__AIM OF THE EXERCISE__. From the records below, print exactly the lines starting at the one containing "### H. Monitoring Interaktif dengan top" and ending at the one containing "tergantung pada sistem.", ends included, and nothing else.

☆ ☆ ☆ ☆

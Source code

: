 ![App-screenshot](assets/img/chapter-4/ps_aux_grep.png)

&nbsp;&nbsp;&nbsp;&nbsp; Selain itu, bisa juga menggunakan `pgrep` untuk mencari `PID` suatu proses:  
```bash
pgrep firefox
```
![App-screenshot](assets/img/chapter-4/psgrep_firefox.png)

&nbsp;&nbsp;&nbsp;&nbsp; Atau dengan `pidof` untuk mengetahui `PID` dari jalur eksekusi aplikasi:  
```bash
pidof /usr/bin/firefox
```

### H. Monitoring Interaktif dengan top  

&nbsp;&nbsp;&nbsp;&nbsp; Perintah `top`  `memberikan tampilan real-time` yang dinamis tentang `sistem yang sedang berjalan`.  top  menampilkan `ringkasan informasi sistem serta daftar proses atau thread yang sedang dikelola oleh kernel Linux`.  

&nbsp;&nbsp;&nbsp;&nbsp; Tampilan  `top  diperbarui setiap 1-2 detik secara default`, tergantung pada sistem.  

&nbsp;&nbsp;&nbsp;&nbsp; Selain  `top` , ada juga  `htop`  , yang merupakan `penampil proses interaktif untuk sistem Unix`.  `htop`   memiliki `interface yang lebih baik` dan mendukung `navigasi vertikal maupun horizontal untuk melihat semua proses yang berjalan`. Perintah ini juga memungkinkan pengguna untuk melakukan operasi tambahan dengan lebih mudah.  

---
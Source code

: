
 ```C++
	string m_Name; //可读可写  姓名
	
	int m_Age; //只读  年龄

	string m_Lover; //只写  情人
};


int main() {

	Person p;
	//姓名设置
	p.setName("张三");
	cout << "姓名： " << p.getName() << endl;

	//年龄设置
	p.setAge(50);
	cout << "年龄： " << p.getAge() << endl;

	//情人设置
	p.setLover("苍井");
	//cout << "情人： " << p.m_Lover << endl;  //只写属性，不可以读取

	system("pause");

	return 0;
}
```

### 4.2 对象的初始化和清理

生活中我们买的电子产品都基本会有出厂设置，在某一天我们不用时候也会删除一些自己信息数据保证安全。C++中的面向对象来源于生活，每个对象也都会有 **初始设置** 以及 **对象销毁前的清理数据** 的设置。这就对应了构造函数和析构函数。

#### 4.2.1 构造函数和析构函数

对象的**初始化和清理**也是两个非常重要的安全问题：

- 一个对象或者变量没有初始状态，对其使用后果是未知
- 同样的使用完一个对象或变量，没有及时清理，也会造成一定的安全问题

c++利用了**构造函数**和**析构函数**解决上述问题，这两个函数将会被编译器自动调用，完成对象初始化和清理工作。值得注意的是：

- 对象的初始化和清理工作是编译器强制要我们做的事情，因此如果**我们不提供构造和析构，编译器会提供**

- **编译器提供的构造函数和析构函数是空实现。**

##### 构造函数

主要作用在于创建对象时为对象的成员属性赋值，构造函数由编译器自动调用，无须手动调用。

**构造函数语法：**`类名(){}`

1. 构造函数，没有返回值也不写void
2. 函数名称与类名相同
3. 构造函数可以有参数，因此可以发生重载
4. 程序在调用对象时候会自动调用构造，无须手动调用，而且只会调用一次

☆ ☆ ☆ ☆

__WRITTEN ANSWER__.
### H. Monitoring Interaktif dengan top  

&nbsp;&nbsp;&nbsp;&nbsp; Perintah `top`  `memberikan tampilan real-time` yang dinamis tentang `sistem yang sedang berjalan`.  top  menampilkan `ringkasan informasi sistem serta daftar proses atau thread yang sedang dikelola oleh kernel Linux`.  

&nbsp;&nbsp;&nbsp;&nbsp; Tampilan  `top  diperbarui setiap 1-2 detik secara default`, tergantung pada sistem.  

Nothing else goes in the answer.